Data extracts =
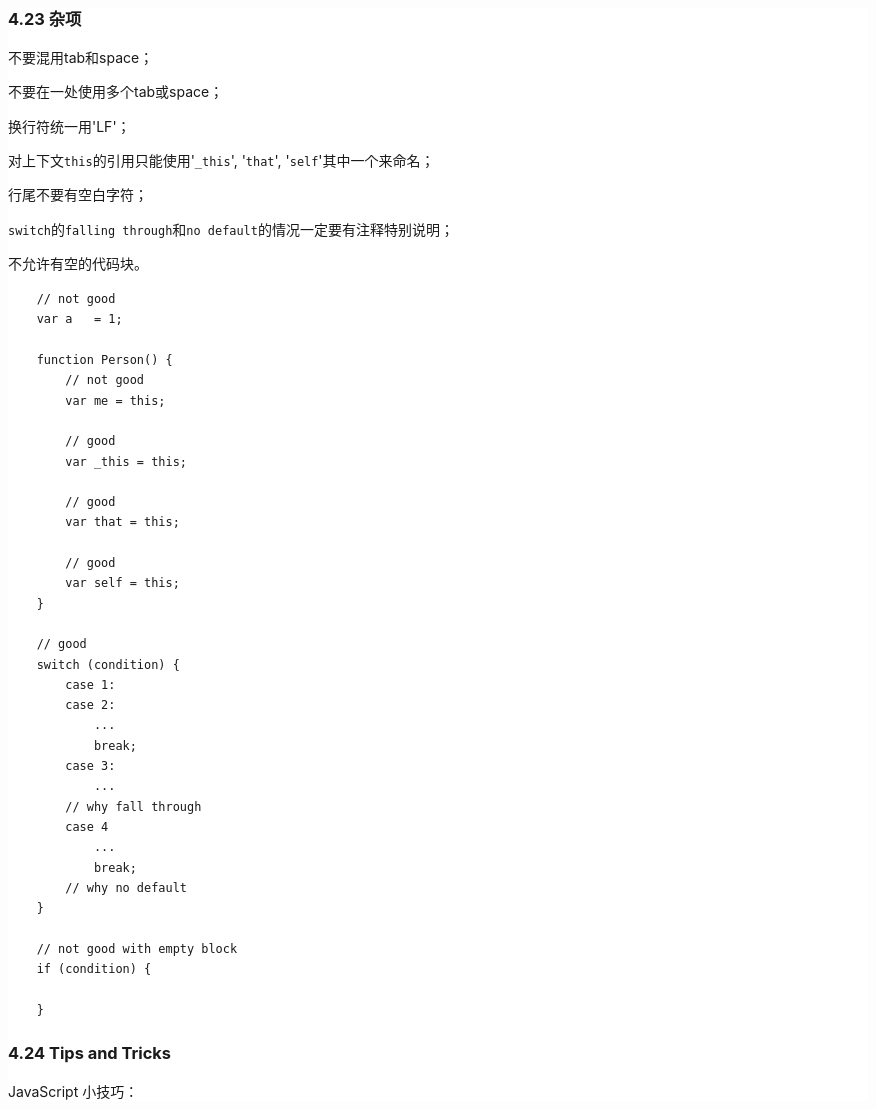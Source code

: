 
### 4.23 杂项

不要混用tab和space；

不要在一处使用多个tab或space；

换行符统一用'LF'；

对上下文`this`的引用只能使用'`_this`', '`that`', '`self`'其中一个来命名；

行尾不要有空白字符；

`switch`的`falling through`和`no default`的情况一定要有注释特别说明；

不允许有空的代码块。

		// not good
		var a   = 1;
		
		function Person() {
		    // not good
		    var me = this;
		
		    // good
		    var _this = this;
		
		    // good
		    var that = this;
		
		    // good
		    var self = this;
		}
		
		// good
		switch (condition) {
		    case 1:
		    case 2:
		        ...
		        break;
		    case 3:
		        ...
		    // why fall through
		    case 4
		        ...
		        break;
		    // why no default
		}
		
		// not good with empty block
		if (condition) {
		
		}

### 4.24 Tips and Tricks

JavaScript 小技巧：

Instructions for the task =
Once you have counted the lines of the material that include "default", give only that number.

Response to this exercise =
2